Activators in rubber formulation are typically metal oxides (zinc oxide), and fatty acids (stearic acid). Together they form rubber soluble complexes with the accelerators making them better able to react with sulphur to develop cross-links.

Accelerators are used in small amounts to increase the rate of cure and the efficiency with which sulphur is utilised in crosslinking.  Accelerators also control the onset and extent of reaction between sulphur and rubber.

Retarders are added to the rubber formulation in order to reduce the tendency of a rubber compound to vulcanize prematurely (delay the onset of cure) by increasing  scorch delay.

Antidegradants

Degradation of rubber products is caused by attacks of oxygen, ozone and weathering on the rubber molecular structure.  Rubber vulcanizates become brittle when they age.  Aging is caused by a severe attack of oxygen and is accelerated by heat.

An antidegradant is a compounding ingredient added into a rubber compound to retard the deterioration caused by oxidation, ozone, light or combination of these. Hence antioxidants are added to protect the rubber against oxygen attack while antiozonants are added to protect the rubber against ozone attack.

Fillers

Fillers are materials that when added to a rubber formulation will either lower the compound cost or improve vulcanizate properties .

Fillers can be classified into three categories, which are as follows:

Diluents or extenders which are intended primarily to occupy space and are mainly used to lower the formulation cost. This type of filler is also called non-reinforcing filler with particle between 1,000 and 10,000 nm (1 to 10 μm).

Functional or reinforcing fillers are those with particle size range from 10 to 100 nm (0.01 to 01 μm)which when added to the rubber compound improve the modulus and failure properties (tensile strength, tear resistance and abrasion resistance) of the final vulcanizate.

In-between these two types are semi-reinforcing fillers with particle size range from 100 to 1000 nm (0.1 to 1μm).

In rubber-manufacturing industry fillers are generally classified into black (carbon black) and non-black or white fillers. These black or non-black fillers thus may come as diluents, reinforcing or semi-reinfrocing fillers depending on their particle sizes.

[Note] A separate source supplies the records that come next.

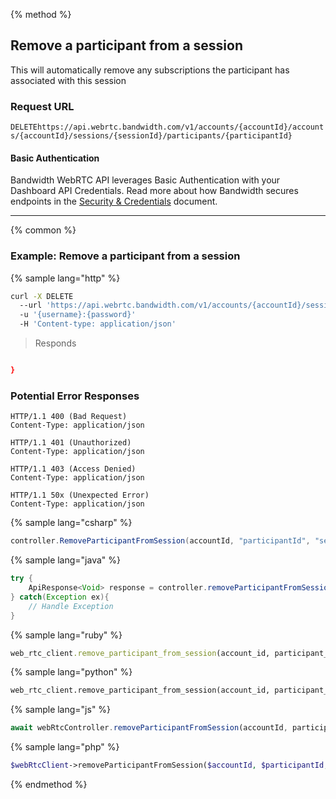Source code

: {% method %}

## Remove a participant from a session

This will automatically remove any subscriptions the participant has associated with this session


### Request URL
<code class="delete">DELETE</code>`https://api.webrtc.bandwidth.com/v1/accounts/{accountId}/accounts/{accountId}/sessions/{sessionId}/participants/{participantId}`

#### Basic Authentication

Bandwidth WebRTC API leverages Basic Authentication with your Dashboard API Credentials. Read more about how Bandwidth secures endpoints in the [Security & Credentials](../../../guides/accountCredentials.md) document.

---




{% common %}

### Example: Remove a participant from a session

{% sample lang="http" %}
```bash
curl -X DELETE 
  --url 'https://api.webrtc.bandwidth.com/v1/accounts/{accountId}/sessions/{sessionId}/participants/{participantId}' 
  -u '{username}:{password}' 
  -H 'Content-type: application/json' 
```

> Responds

```json

}
```

### Potential Error Responses

```http
HTTP/1.1 400 (Bad Request)
Content-Type: application/json
```

```http
HTTP/1.1 401 (Unauthorized)
Content-Type: application/json
```

```http
HTTP/1.1 403 (Access Denied)
Content-Type: application/json
```

```http
HTTP/1.1 50x (Unexpected Error)
Content-Type: application/json
```

{% sample lang="csharp" %}

```csharp
controller.RemoveParticipantFromSession(accountId, "participantId", "sessionId");
```

{% sample lang="java" %}

```java
try {
    ApiResponse<Void> response = controller.removeParticipantFromSession(accountId, "participantId", "sessionId");
} catch(Exception ex){
    // Handle Exception
}
```

{% sample lang="ruby" %}

```ruby
web_rtc_client.remove_participant_from_session(account_id, participant_id, session_id)
```

{% sample lang="python" %}

```python
web_rtc_client.remove_participant_from_session(account_id, participant_id, session_id)
```

{% sample lang="js" %}

```js
await webRtcController.removeParticipantFromSession(accountId, participantId, sessionId);
```

{% sample lang="php" %}

```php
$webRtcClient->removeParticipantFromSession($accountId, $participantId, $sessionId);
```

{% endmethod %}
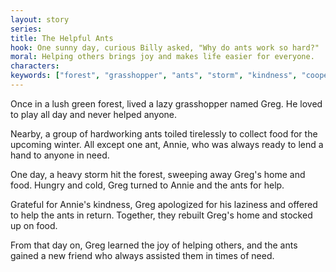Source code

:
```yaml
---
layout: story
series: 
title: The Helpful Ants
hook: One sunny day, curious Billy asked, "Why do ants work so hard?"
moral: Helping others brings joy and makes life easier for everyone.
characters: 
keywords: ["forest", "grasshopper", "ants", "storm", "kindness", "cooperation"]
---
```


Once in a lush green forest, lived a lazy grasshopper named Greg. He loved to play all day and never helped anyone.

Nearby, a group of hardworking ants toiled tirelessly to collect food for the upcoming winter. All except one ant, Annie, who was always ready to lend a hand to anyone in need.

One day, a heavy storm hit the forest, sweeping away Greg's home and food. Hungry and cold, Greg turned to Annie and the ants for help.

Grateful for Annie's kindness, Greg apologized for his laziness and offered to help the ants in return. Together, they rebuilt Greg's home and stocked up on food.

From that day on, Greg learned the joy of helping others, and the ants gained a new friend who always assisted them in times of need.
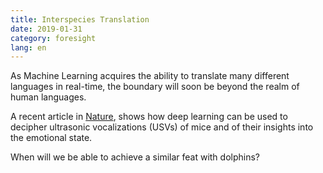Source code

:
 ```yaml
---
title: Interspecies Translation
date: 2019-01-31
category: foresight
lang: en
---
```


As Machine Learning acquires the ability to translate many different languages in real-time, the boundary will soon be beyond the realm of human languages.

A recent article in [Nature](https://www.nature.com/articles/s41386-018-0303-6), shows how deep learning can be used to decipher ultrasonic vocalizations (USVs) of mice and of their insights into the emotional state.

When will we be able to achieve a similar feat with dolphins?

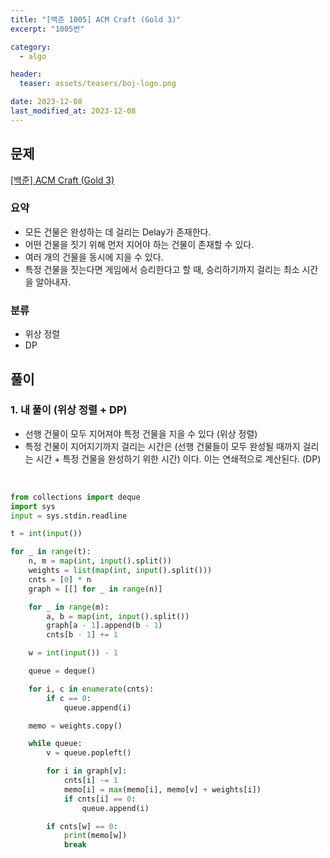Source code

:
 ```yaml
---
title: "[백준 1005] ACM Craft (Gold 3)"
excerpt: "1005번"

category:
  - algo

header:
  teaser: assets/teasers/boj-logo.png

date: 2023-12-08
last_modified_at: 2023-12-08
---
```


## 문제

[[백준] ACM Craft (Gold 3)](https://www.acmicpc.net/problem/1005)

### 요약

- 모든 건물은 완성하는 데 걸리는 Delay가 존재한다.
- 어떤 건물을 짓기 위해 먼저 지어야 하는 건물이 존재할 수 있다.
- 여러 개의 건물을 동시에 지을 수 있다.
- 특정 건물을 짓는다면 게임에서 승리한다고 할 때, 승리하기까지 걸리는 최소 시간을 알아내자.

### 분류

- 위상 정렬
- DP

## 풀이

### 1. 내 풀이 (위상 정렬 + DP)

- 선행 건물이 모두 지어져야 특정 건물을 지을 수 있다 (위상 정렬)
- 특정 건물이 지어지기까지 걸리는 시간은 (선행 건물들이 모두 완성될 때까지 걸리는 시간 + 특정 건물을 완성하기 위한 시간) 이다. 이는 연쇄적으로 계산된다. (DP)

<br>

```python
from collections import deque
import sys
input = sys.stdin.readline

t = int(input())

for _ in range(t):
    n, m = map(int, input().split())
    weights = list(map(int, input().split()))
    cnts = [0] * n
    graph = [[] for _ in range(n)]

    for _ in range(m):
        a, b = map(int, input().split())
        graph[a - 1].append(b - 1)
        cnts[b - 1] += 1

    w = int(input()) - 1

    queue = deque()

    for i, c in enumerate(cnts):
        if c == 0:
            queue.append(i)

    memo = weights.copy()

    while queue:
        v = queue.popleft()

        for i in graph[v]:
            cnts[i] -= 1
            memo[i] = max(memo[i], memo[v] + weights[i])
            if cnts[i] == 0:
                queue.append(i)

        if cnts[w] == 0:
            print(memo[w])
            break
```
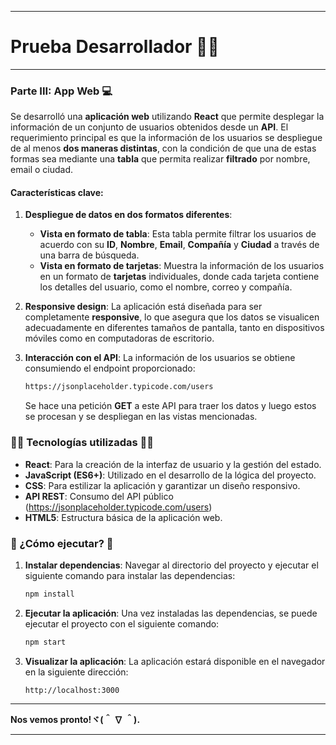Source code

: 
---

# Prueba Desarrollador 👩‍💻

---

### Parte III: App Web 💻

Se desarrolló una **aplicación web** utilizando **React** que permite desplegar la información de un conjunto de usuarios obtenidos desde un **API**. El requerimiento principal es que la información de los usuarios se despliegue de al menos **dos maneras distintas**, con la condición de que una de estas formas sea mediante una **tabla** que permita realizar **filtrado** por nombre, email o ciudad.

#### **Características clave**:
1. **Despliegue de datos en dos formatos diferentes**:
   - **Vista en formato de tabla**: Esta tabla permite filtrar los usuarios de acuerdo con su **ID**, **Nombre**, **Email**, **Compañía** y **Ciudad** a través de una barra de búsqueda.
   - **Vista en formato de tarjetas**: Muestra la información de los usuarios en un formato de **tarjetas** individuales, donde cada tarjeta contiene los detalles del usuario, como el nombre, correo y compañía.

2. **Responsive design**: La aplicación está diseñada para ser completamente **responsive**, lo que asegura que los datos se visualicen adecuadamente en diferentes tamaños de pantalla, tanto en dispositivos móviles como en computadoras de escritorio.

3. **Interacción con el API**: La información de los usuarios se obtiene consumiendo el endpoint proporcionado:
   ```bash
   https://jsonplaceholder.typicode.com/users
   ```
   Se hace una petición **GET** a este API para traer los datos y luego estos se procesan y se despliegan en las vistas mencionadas.

### 👩‍🏫 Tecnologías utilizadas 👩‍🏫
- **React**: Para la creación de la interfaz de usuario y la gestión del estado.
- **JavaScript (ES6+)**: Utilizado en el desarrollo de la lógica del proyecto.
- **CSS**: Para estilizar la aplicación y garantizar un diseño responsivo.
- **API REST**: Consumo del API público (https://jsonplaceholder.typicode.com/users)
- **HTML5**: Estructura básica de la aplicación web.

### 🧐 ¿Cómo ejecutar? 🧐

1. **Instalar dependencias**: Navegar al directorio del proyecto y ejecutar el siguiente comando para instalar las dependencias:
   ```bash
   npm install
   ```
2. **Ejecutar la aplicación**: Una vez instaladas las dependencias, se puede ejecutar el proyecto con el siguiente comando:
   ```bash
   npm start
   ```
3. **Visualizar la aplicación**: La aplicación estará disponible en el navegador en la siguiente dirección:
   ```
   http://localhost:3000
   
   ```

---

**Nos vemos pronto!ヾ(＾ ∇ ＾).**

---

Adding Ingredients into Internal Mixer

ADD IN (Internal Mixer)

Duration	Operation on Internal Mixer
0’	Set the mixer temperature to achieve the discharge conditions (110 to 125oC dump temperature). Close the discharge gate, start rotor.
½’	Raise ram.  Add the rubber. Lower ram.
½’	Raise ram.  Add peptiser.  Lower ram.
1’	Raise ram.  Add stearic acid. Lower ram.
1½’	Raise ram.  Add ZnO  and one-half the filler. Lower ram.
1½’	Raise ram.  Add the remainder of the filler. Lower ram.
1’	Raise ram.  Add the sulphur. Clean the mixer throat & the top of the ram. Lower ram.
1’	Adjust the mixer to give 110 to 125oC dump temperature.
	Dump the compound onto a 2-roll mill.

SHEET OUT (Open Mill)

Duration	Operation on Open Mill
2’	Set the nip size to 8 mm and maintain the roll temperature at 70 ± 5oC.
1’	Set the nip size to give a sheet with minimum thickness of 6 mm. Pass the sheet through the rolls 4 times, folding it back onto itself each time.

• Allow, at least 24 hours, for maturation after which the compounded sheet is ready for subsequent processes (moulding /curing).